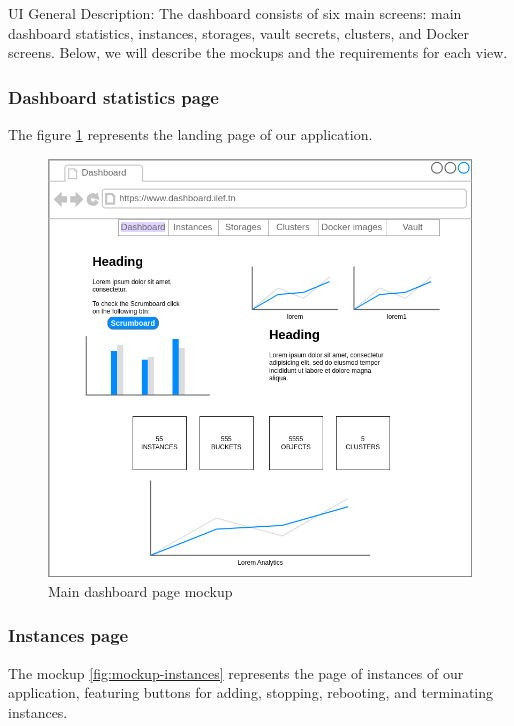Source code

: UI General Description:
The dashboard consists of six main screens: main dashboard statistics, instances, storages, vault secrets, clusters, and Docker screens. Below, we will describe the mockups and the requirements for each view.

\subsubsection{Dashboard statistics page}

The figure \hyperref[fig:mockup-dashboard]{\ref{fig:mockup-dashboard}} represents the landing page of our application.
\begin{figure}[h]
  \center
  \includegraphics[width=13cm]{mockup-dashboard.png}
  \caption{Main dashboard page mockup}
  \label{fig:mockup-dashboard}
\end{figure}
\vspace{50mm}

\subsubsection{Instances page}

The mockup \hyperref[fig:mockup-instances]{\ref{fig:mockup-instances}} represents the page of instances of our application, featuring buttons for adding, stopping, rebooting, and terminating instances.

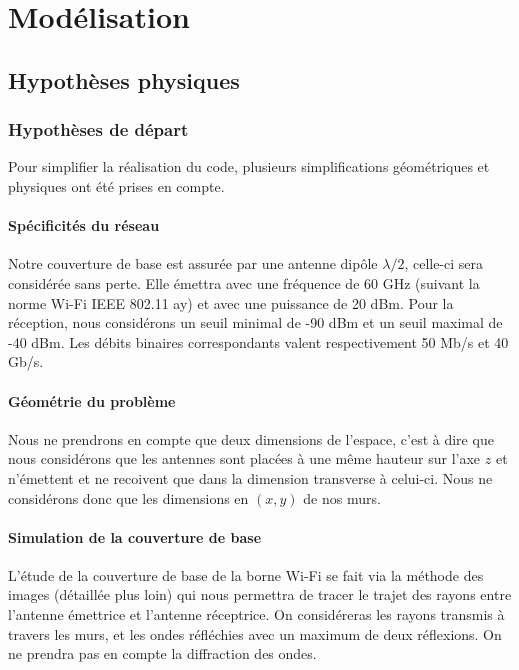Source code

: \chapter{Modélisation}
\label{chapter-1}
\section{Hypothèses physiques}

\subsection{Hypoth{\`e}ses de d{\'e}part}

Pour simplifier la r{\'e}alisation du code, plusieurs simplifications
g{\'e}om{\'e}triques et physiques ont {\'e}t{\'e} prises en compte.

\subsubsection{Sp{\'e}cificit{\'e}s du r{\'e}seau}

Notre couverture de base est assur{\'e}e par une antenne dip{\^o}le $\lambda /
2$, celle-ci sera consid{\'e}r{\'e}e sans perte. Elle {\'e}mettra avec une
fr{\'e}quence de 60 GHz (suivant la norme Wi-Fi IEEE 802.11 ay) et avec une
puissance de 20 dBm. Pour la r{\'e}ception, nous consid{\'e}rons un seuil
minimal de -90 dBm et un seuil maximal de -40 dBm. Les d{\'e}bits binaires
correspondants valent respectivement 50 Mb/s et 40 Gb/s.

\subsubsection{G{\'e}om{\'e}trie du probl{\`e}me}

Nous ne prendrons en compte que deux dimensions de l'espace, c'est {\`a} dire
que nous consid{\'e}rons que les antennes sont plac{\'e}es {\`a} une m{\^e}me
hauteur sur l'axe $z$ et n'{\'e}mettent et ne recoivent que dans la dimension
transverse {\`a} celui-ci. Nous ne consid{\'e}rons donc
que les dimensions en $(x, y)$ de nos murs.

\subsubsection{Simulation de la couverture de base}

L'{\'e}tude de la couverture de base de la borne Wi-Fi se fait via la
m{\'e}thode des images (d{\'e}taill{\'e}e plus loin) qui nous permettra de
tracer le trajet des rayons entre l'antenne {\'e}mettrice et l'antenne
r{\'e}ceptrice. On consid{\'e}reras les rayons transmis {\`a} travers les
murs, et les ondes r{\'e}fl{\'e}chies avec un maximum de deux r{\'e}flexions.
On ne prendra pas en compte la diffraction des ondes.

+---+

■ WHAT YOU ARE ASKED TO DO
I'd like the lines above from the one with "hauteur sur l'axe" up to and including the one with "murs, et les" copied exactly, with no other lines.

■ EXERCISE SOLUTION
hauteur sur l'axe $z$ et n'{\'e}mettent et ne recoivent que dans la dimension
transverse {\`a} celui-ci. Nous ne consid{\'e}rons donc
que les dimensions en $(x, y)$ de nos murs.

\subsubsection{Simulation de la couverture de base}

L'{\'e}tude de la couverture de base de la borne Wi-Fi se fait via la
m{\'e}thode des images (d{\'e}taill{\'e}e plus loin) qui nous permettra de
tracer le trajet des rayons entre l'antenne {\'e}mettrice et l'antenne
r{\'e}ceptrice. On consid{\'e}reras les rayons transmis {\`a} travers les
murs, et les ondes r{\'e}fl{\'e}chies avec un maximum de deux r{\'e}flexions.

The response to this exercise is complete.